Membongkar Kehebatan Chatbot AI dan Sinerginya dengan Pendidikan Tinggi
Teknologi kecerdasan buatan (Artificial Intelligence – AI) terus berkembang pesat dan memberikan dampak yang signifikan di berbagai bidang, termasuk pendidikan tinggi. Salah satu perkembangan terbaru adalah Chatbot AI atau ChatGPT, yang dikembangkan oleh OpenAI dengan menggunakan model bahasa GPT (Generative Pre-trained Transformer). ChatGPT merupakan alat generatif yang mampu menghasilkan teks seperti percakapan manusia, dengan memanfaatkan dataset teks yang luas dari berbagai sumber seperti buku, artikel, dan situs web.
Prof. Sani M. Isa, Direktur dari BINUS Graduate Program dan juga dosen Computer Science Program BINUS UNIVERSITY, mengemukakan pendapatnya tentang pemanfaatan teknologi Chatbot AI (ChatGPT) dalam pendidikan tinggi. Dalam pandangannya, ChatGPT merupakan model bahasa kecerdasan buatan yang dikembangkan oleh OpenAI menggunakan model bahasa GPT (Generative Pre-trained Transformer). Prof. Sani menjelaskan bahwa ChatGPT memiliki kemampuan menghasilkan teks seperti percakapan manusia dengan menggunakan dataset teks yang luas dari berbagai sumber, seperti buku, artikel, dan situs web.
“Salah satu keuntungan terbesar dari ChatGPT adalah kemampuannya untuk menghasilkan respon yang alami dan seringkali sulit dibedakan dari teks yang dihasilkan manusia. Hal tersebut menjadikannya alat yang sangat baik untuk aplikasi percakapan, seperti chatbot, layanan pelanggan, dan asisten virtual,” jelas Prof. Sani.
Contohnya, pengajar dapat menggunakan ChatGPT untuk menyusun course outline dan materi perkuliahan, membuat rencana aktivitas pembelajaran di kelas, serta membuat soal latihan atau ujian. Bagi mahasiswa, ChatGPT dapat membantu dalam proses penulisan, meringkas artikel atau buku, menerjemahkan bahasa asing, dan bahkan menjadi partner diskusi atau asisten riset. Sedangkan bagi peneliti, ChatGPT dapat membantu dalam studi literatur, memberikan ide penelitian lanjutan, meringkas paper atau buku, melakukan analisis data, dan memeriksa tata bahasa.

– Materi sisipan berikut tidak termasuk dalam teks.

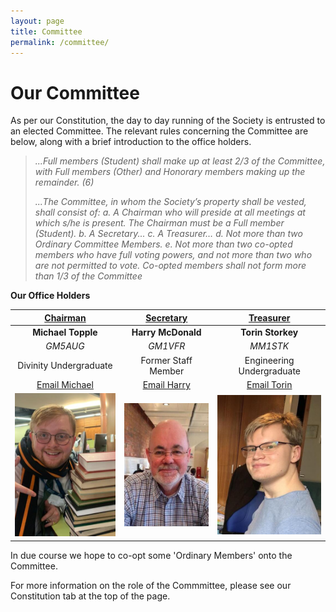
 ```yaml
---
layout: page
title: Committee
permalink: /committee/
---
```


# Our Committee

As per our Constitution, the day to day running of the Society is entrusted to an elected Committee. The relevant rules concerning the Committee are below, along with a brief introduction to the office holders.

>*...Full members (Student) shall make up at least 2/3 of the Committee, with Full members (Other) and Honorary members making up the remainder. (6)*
>
>*...The Committee, in whom the Society’s property shall be vested, shall consist of:
>a. A Chairman who will preside at all meetings at which s/he is present. The Chairman must be a Full member (Student).
>b. A Secretary...
>c. A Treasurer…
>d. Not more than two Ordinary Committee Members.
>e. Not more than two co-opted members who have full voting powers, and not more than two who are not permitted to vote. Co-opted members shall not form more than 1/3 of the Committee*

**Our Office Holders**

| **<u>Chairman</u>** | **<u>Secretary</u>** | **<u>Treasurer</u>** |
| :-----------: | :-----------: | :-----------: |
| **Michael Topple** | **Harry McDonald** | **Torin Storkey** |
| *GM5AUG* | *GM1VFR* | *MM1STK* |
| Divinity Undergraduate | Former Staff Member | Engineering Undergraduate |
| [Email Michael](mailto://chairman@mm0wsg.radio) | [Email Harry](mailto://secretary@mm0wsg.radio) | [Email Torin](mailto://treasurer@mm0wsg.radio) |
| ![Michael](images/Michael.jpg) | ![Harry](images/Harry.jpg) |  ![Torin](images/TorinCrop.jpeg) |

In due course we hope to co-opt some 'Ordinary Members' onto the Committee.

For more information on the role of the Commmittee, please see our Constitution tab at the top of the page.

Namun, Prof. Sani juga mengingatkan bahwa penggunaan ChatGPT dalam lingkungan akademik perlu memperhatikan beberapa risiko yang mungkin timbul. Salah satunya adalah masalah kontrol kualitas. Karena ChatGPT menggunakan model bahasa, terdapat kemungkinan hasil yang diberikan tidak akurat, terutama dalam menyelesaikan permasalahan komputasional atau masalah aljabar. Selain itu, konten yang dihasilkan oleh ChatGPT perlu diperiksa ulang kebenarannya, mengingat tidak semua sumber di internet dapat dianggap benar atau valid.
Prof. Sani juga menyoroti pentingnya integritas dan keamanan dalam penggunaan ChatGPT di bidang pendidikan dan riset. Selain itu, penggunaan ChatGPT juga berpotensi melanggar hak atas kekayaan intelektual (HAKI) karena dapat menghasilkan konten yang dilindungi hak cipta atau kode perangkat lunak, terutama jika tidak dibuat oleh manusia, hal ini berkaitan dengan keilmuan Computer Science BINUS UNIVERSITY yang berperan dalam mengembangkan solusi keamanan yang dapat mencegah serangan dan pelanggaran privasi dalam penggunaan teknologi chatbot. Mahasiswa didorong untuk mempelajari dan menerapkan praktik terbaik dalam mengamankan sistem komputer dan melindungi data sensitif.